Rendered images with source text
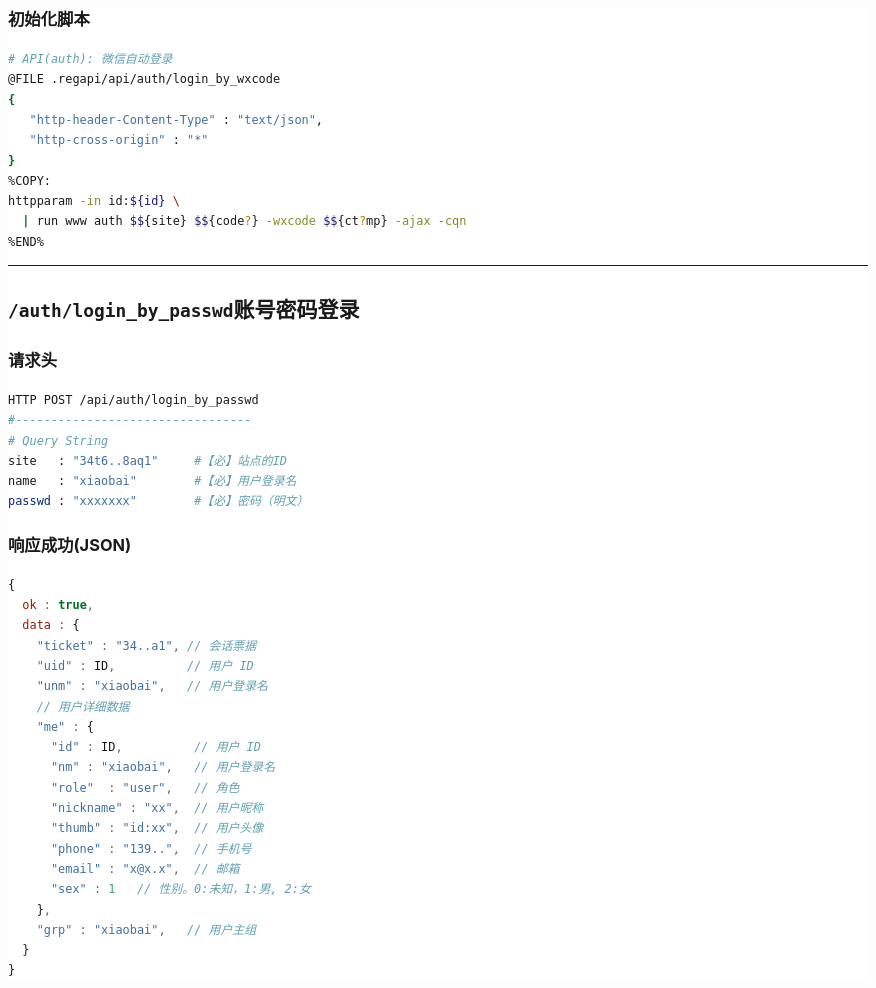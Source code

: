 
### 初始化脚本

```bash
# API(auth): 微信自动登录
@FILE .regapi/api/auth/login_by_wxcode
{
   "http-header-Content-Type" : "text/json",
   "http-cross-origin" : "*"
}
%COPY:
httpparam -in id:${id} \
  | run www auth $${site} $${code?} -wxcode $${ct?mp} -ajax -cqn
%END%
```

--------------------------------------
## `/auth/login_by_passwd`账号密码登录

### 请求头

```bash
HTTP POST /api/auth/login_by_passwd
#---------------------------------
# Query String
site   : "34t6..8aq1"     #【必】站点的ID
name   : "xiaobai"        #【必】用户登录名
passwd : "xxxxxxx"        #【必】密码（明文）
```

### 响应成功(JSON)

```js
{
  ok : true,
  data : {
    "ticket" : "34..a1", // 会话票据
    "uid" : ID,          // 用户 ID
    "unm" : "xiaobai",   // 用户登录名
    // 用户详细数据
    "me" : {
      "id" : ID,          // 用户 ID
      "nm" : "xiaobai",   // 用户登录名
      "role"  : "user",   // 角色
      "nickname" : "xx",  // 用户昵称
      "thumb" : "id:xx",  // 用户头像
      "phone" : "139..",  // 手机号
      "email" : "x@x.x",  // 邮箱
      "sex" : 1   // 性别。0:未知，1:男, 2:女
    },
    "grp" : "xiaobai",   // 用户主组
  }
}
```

## Exercise goal
Each entry above must come back exactly as written. Drop the images.

## Problem solution
Source code

: 
### 初始化脚本

```bash
# API(auth): 微信自动登录
@FILE .regapi/api/auth/login_by_wxcode
{
   "http-header-Content-Type" : "text/json",
   "http-cross-origin" : "*"
}
%COPY:
httpparam -in id:${id} \
  | run www auth $${site} $${code?} -wxcode $${ct?mp} -ajax -cqn
%END%
```

--------------------------------------
## `/auth/login_by_passwd`账号密码登录

### 请求头

```bash
HTTP POST /api/auth/login_by_passwd
#---------------------------------
# Query String
site   : "34t6..8aq1"     #【必】站点的ID
name   : "xiaobai"        #【必】用户登录名
passwd : "xxxxxxx"        #【必】密码（明文）
```

### 响应成功(JSON)

```js
{
  ok : true,
  data : {
    "ticket" : "34..a1", // 会话票据
    "uid" : ID,          // 用户 ID
    "unm" : "xiaobai",   // 用户登录名
    // 用户详细数据
    "me" : {
      "id" : ID,          // 用户 ID
      "nm" : "xiaobai",   // 用户登录名
      "role"  : "user",   // 角色
      "nickname" : "xx",  // 用户昵称
      "thumb" : "id:xx",  // 用户头像
      "phone" : "139..",  // 手机号
      "email" : "x@x.x",  // 邮箱
      "sex" : 1   // 性别。0:未知，1:男, 2:女
    },
    "grp" : "xiaobai",   // 用户主组
  }
}
```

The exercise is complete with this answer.